Finally, the editorial in the Times was lambasted with irony by Israel’s ambassador to the United States, Ron Dermer:
The New York Times gives numerous examples of hate rhetoric on the margins of Israeli society — rhetoric that has been strongly condemned and rejected by Israel’s political leaders. The New York Times writes Palestinians have also been guilty of hate speech, but neglects to mention that Palestinian incitement is government backed, that Palestinian Authority leaders hail terrorists as heroes, name public squares after them and teach schoolchildren to emulate them. For daily dose of government-backed Palestinian incitement, check out – Palestinian Media Watch. No summer interns in the New York Times research department this year?
While the Obama administration and its State Department continually posits Abbas as a partner for peace — indeed the best one Israel has had in decades who can be worked with as a partner — Fatah, the West Bank organization to which Abbas belongs, continually reiterates its unity with Hamas in Gaza in the fight to destroy Israel. As for Hamas, the group which naïve peaceniks believe can also be negotiated with, the IDF posted on its website Hamas’ reiterated goals. In clearly stated speeches, its leadership emphasizes its desire to fight until Israel is destroyed.
As David Horovitz, editor of The Times of Israel, explains:
Why the need to “resist” an Israel that has no presence in Gaza, and that has long since internalized the imperative to seek an accommodation with the Palestinians in Gaza and the West Bank if this can only be achieved without imperiling Israel’s own existence? Why? Because, for Hamas, hostility to the very fact of Israel’s existence still far outweighs any and all other interests.
Turning to our president’s own op-ed, Obama begins with the usual reaffirmation of how he and his administration are Israel’s greatest friends and says that he is doing all he can “to ensure that Iran does not ever possess a nuclear weapon.” Then he turns to yet another plea for a “comprehensive negotiated settlement,” when reality on the ground makes it crystal clear that is the last thing the Palestinian leadership — including Abbas and Fatah — wants. Finally, the moral equivalence: “All parties must be willing to take chances for peace.” There is no acknowledgment that while Israel has made clear its continued willingness to do just that, the Palestinian leadership has shown the opposite over and over.
The administration’s real hostility to Israel was most obvious in the remarks of its spokesman, Philip Gordon. What Gordon did in his speech to the so-called peace conference sponsored by Haaretz is praise Mahmoud Abbas as a peace partner at a time when the Hamas government, with which Abbas has signed a unity pact, is raining missiles down on Israel.
Abbas is seeking to bring Israel to the International Criminal Court to hold hearings to condemn Israel for war crimes. At the very same time, he has refused to condemn the wanton bombings of Israeli civilians carried out by his partners in Hamas. Nor has he said anything to contradict those in his own group, Fatah, that praise the unity with Hamas and its pledge to destroy Israel.

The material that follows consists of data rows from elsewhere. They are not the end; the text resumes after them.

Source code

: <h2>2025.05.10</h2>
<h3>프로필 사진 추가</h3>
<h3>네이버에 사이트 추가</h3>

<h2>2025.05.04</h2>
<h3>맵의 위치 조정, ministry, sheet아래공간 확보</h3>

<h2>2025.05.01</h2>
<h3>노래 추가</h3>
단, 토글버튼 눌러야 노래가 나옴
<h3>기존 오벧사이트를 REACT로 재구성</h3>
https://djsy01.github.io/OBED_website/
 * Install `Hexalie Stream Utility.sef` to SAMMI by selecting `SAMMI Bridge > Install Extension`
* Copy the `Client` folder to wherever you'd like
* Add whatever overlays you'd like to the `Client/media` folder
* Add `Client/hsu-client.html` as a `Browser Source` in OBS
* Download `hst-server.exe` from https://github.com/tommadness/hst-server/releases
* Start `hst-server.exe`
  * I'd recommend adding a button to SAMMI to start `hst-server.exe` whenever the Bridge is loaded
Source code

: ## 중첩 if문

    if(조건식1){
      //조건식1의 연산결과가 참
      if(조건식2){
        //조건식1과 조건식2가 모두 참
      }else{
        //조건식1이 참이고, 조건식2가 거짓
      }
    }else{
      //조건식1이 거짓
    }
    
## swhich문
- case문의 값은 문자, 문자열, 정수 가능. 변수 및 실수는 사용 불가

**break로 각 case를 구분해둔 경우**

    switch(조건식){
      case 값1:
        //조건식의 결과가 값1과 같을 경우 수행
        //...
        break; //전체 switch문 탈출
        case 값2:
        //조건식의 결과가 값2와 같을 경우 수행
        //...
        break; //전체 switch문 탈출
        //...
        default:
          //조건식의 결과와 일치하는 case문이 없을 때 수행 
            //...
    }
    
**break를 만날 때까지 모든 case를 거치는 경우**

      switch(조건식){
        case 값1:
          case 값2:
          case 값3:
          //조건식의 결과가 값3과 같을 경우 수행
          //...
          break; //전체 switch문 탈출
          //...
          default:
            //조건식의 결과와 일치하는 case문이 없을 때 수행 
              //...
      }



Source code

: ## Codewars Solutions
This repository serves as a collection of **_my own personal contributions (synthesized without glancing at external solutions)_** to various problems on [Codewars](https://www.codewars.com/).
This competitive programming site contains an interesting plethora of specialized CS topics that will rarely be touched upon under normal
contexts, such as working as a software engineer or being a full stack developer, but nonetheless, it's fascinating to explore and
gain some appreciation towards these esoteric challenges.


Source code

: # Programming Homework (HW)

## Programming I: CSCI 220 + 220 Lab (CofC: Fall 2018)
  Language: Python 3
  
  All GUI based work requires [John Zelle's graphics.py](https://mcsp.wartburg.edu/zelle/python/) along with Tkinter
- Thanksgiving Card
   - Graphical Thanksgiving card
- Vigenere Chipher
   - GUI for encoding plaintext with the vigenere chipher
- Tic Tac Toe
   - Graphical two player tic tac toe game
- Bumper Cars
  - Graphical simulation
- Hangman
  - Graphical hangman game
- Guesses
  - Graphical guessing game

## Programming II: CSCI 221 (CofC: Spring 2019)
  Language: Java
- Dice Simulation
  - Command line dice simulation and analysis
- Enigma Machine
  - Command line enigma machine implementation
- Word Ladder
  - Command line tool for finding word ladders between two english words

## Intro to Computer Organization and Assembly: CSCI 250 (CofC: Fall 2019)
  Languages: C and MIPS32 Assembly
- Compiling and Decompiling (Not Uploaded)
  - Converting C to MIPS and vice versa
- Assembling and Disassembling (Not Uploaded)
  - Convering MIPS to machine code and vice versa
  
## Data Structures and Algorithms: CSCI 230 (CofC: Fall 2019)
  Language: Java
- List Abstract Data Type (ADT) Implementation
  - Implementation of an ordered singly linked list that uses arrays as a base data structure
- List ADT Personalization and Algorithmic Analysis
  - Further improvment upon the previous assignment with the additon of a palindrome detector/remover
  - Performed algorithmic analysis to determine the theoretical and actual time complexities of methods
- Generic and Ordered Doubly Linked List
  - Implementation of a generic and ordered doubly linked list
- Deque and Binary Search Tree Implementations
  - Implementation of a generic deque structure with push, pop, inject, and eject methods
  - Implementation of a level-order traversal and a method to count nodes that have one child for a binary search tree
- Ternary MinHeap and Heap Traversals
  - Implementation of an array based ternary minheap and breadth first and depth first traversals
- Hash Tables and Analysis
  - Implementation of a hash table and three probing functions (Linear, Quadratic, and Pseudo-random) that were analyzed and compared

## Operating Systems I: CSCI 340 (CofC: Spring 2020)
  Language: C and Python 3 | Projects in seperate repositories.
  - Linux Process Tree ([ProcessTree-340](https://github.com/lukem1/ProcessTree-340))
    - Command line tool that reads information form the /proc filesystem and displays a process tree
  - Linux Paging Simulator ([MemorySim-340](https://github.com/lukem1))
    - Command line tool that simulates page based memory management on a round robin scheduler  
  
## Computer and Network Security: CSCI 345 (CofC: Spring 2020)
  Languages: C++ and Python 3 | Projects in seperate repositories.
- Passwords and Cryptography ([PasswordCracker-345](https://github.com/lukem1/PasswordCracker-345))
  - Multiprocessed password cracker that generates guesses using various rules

For Gordon to shower praise on Abbas at this time while urging restraint from Israel is the mark of ultimate hypocrisy. Moreover, to speak these words at the exact moment that Hamas was hitting Israel with rockets is obscene.
Abbas, rather than being the best hope for a peace partner that Israel has had, has proved to be a leader who cannot even restrain his partners in Hamas, as if he ever even sought that aim. Indeed, as reports indicate, Abbas now has condemned Israel for “genocide” and for emulating Auschwitz.
Ironically, the Haaretz peace conference — which features panels such as one including both Peter Beinart and J-Street chief Jeremy Ben-Ami, stalwart proponents of pressuring Israel who regularly put the blame for failure to attain peace on the Jewish state they purport to defend — suddenly found themselves having to stop in the middle of the proceedings to run to their bomb shelters in Tel Aviv. As Max Fisher reports:
It was a coincidence, yes; the rockets are barely accurate enough to be aimed at a single city, let alone a single building holding an Israel-Palestine peace conference, and no one was hurt. But it is a moment of profoundly tragic symbolism, exceptional even in a conflict that produces many such moments, that a Palestinian militant group with the desire of ending the Israeli occupation would fire rockets at Israeli civilians who had themselves gathered with the express purpose of ending the occupation.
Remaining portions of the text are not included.